Exercise brief
What is needed here is an exact repetition of the records below, beginning at the line that has "- Dev server starts on http://localhost:5174/" and stopping after the line that has "- **Smooth Flow**: Direct".

Source texts of formatted documents:
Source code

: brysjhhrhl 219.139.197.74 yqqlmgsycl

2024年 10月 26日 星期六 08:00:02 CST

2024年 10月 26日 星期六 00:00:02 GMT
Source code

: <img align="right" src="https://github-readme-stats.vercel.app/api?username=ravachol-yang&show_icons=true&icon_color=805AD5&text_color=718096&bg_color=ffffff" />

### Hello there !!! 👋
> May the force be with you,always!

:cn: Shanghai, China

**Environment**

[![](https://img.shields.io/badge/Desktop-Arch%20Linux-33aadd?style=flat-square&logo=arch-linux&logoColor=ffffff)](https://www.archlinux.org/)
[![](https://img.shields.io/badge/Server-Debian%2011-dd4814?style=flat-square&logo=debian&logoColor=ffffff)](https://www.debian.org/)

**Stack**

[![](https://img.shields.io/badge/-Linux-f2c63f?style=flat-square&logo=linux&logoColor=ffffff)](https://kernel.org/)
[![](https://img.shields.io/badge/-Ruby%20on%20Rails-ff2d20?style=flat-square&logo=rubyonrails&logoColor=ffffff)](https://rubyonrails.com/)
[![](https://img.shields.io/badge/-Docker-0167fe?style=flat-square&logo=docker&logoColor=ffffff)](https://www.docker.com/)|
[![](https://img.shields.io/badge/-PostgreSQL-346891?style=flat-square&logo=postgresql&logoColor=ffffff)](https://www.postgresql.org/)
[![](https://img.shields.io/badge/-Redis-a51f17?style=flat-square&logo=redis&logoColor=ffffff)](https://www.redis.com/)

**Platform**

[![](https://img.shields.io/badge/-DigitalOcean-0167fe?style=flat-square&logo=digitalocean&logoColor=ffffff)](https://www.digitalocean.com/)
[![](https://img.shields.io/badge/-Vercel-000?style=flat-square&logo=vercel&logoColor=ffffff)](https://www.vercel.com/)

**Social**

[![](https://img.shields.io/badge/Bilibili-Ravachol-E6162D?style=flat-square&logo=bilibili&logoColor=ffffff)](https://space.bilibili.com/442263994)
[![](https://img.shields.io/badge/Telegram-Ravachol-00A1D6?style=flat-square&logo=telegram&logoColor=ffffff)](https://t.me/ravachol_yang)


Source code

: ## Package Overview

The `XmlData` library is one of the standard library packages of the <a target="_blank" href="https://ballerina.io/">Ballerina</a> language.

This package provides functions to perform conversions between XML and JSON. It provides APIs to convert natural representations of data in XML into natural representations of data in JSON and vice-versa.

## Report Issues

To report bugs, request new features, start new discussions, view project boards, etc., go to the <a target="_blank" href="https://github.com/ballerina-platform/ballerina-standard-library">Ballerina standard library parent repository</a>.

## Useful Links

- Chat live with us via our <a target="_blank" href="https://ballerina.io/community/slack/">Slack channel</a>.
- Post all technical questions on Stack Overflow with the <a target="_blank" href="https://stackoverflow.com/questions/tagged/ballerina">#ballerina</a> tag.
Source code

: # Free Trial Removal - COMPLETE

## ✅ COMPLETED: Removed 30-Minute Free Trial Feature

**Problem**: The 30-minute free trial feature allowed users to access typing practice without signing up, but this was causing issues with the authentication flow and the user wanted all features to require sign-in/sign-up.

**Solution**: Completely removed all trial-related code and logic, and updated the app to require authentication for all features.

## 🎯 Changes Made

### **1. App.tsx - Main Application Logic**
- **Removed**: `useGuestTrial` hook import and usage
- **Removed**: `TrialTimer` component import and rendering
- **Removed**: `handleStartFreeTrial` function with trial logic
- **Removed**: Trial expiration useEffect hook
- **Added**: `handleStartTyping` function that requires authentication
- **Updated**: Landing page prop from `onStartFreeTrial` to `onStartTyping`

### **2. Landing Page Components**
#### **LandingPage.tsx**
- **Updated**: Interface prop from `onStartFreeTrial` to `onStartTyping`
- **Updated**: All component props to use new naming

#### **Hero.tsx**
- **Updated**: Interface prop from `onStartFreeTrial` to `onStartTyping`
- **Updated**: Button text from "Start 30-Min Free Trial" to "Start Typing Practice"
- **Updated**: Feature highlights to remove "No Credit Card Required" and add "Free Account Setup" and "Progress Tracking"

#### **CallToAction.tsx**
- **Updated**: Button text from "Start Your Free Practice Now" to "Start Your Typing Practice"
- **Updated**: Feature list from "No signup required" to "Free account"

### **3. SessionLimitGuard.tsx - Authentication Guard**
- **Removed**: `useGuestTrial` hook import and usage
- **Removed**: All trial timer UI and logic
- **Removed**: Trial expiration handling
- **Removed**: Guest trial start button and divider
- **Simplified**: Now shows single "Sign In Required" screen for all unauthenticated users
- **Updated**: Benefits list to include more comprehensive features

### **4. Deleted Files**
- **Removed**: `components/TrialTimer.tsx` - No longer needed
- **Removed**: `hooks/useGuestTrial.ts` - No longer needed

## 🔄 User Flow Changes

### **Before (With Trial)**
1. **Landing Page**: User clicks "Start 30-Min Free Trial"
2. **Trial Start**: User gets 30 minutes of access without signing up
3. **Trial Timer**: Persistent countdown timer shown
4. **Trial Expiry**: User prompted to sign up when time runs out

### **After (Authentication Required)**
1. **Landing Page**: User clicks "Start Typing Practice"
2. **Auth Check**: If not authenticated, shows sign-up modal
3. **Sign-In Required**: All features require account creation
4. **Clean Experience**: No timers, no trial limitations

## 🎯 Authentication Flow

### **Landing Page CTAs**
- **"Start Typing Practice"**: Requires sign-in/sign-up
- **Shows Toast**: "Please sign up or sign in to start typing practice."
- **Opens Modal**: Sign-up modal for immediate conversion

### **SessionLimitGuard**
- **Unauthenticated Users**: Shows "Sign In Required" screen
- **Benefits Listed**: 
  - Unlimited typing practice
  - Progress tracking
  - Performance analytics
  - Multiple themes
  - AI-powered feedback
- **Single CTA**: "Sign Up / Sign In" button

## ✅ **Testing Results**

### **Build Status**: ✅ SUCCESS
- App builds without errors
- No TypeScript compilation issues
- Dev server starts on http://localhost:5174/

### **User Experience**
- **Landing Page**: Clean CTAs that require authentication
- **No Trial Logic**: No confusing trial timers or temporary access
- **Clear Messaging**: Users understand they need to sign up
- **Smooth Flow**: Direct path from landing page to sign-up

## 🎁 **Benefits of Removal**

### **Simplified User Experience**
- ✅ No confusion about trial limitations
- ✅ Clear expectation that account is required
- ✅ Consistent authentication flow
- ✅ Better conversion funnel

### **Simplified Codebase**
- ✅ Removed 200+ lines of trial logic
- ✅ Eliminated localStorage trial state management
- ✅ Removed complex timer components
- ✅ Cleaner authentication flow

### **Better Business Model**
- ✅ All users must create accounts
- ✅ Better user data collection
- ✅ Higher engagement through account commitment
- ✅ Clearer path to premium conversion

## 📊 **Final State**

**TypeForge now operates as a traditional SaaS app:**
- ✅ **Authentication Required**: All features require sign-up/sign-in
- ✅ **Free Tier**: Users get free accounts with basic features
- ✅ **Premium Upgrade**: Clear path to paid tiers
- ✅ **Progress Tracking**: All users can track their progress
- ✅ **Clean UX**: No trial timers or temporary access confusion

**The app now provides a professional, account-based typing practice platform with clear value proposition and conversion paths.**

Problem solution
- Dev server starts on http://localhost:5174/

### **User Experience**
- **Landing Page**: Clean CTAs that require authentication
- **No Trial Logic**: No confusing trial timers or temporary access
- **Clear Messaging**: Users understand they need to sign up
- **Smooth Flow**: Direct path from landing page to sign-up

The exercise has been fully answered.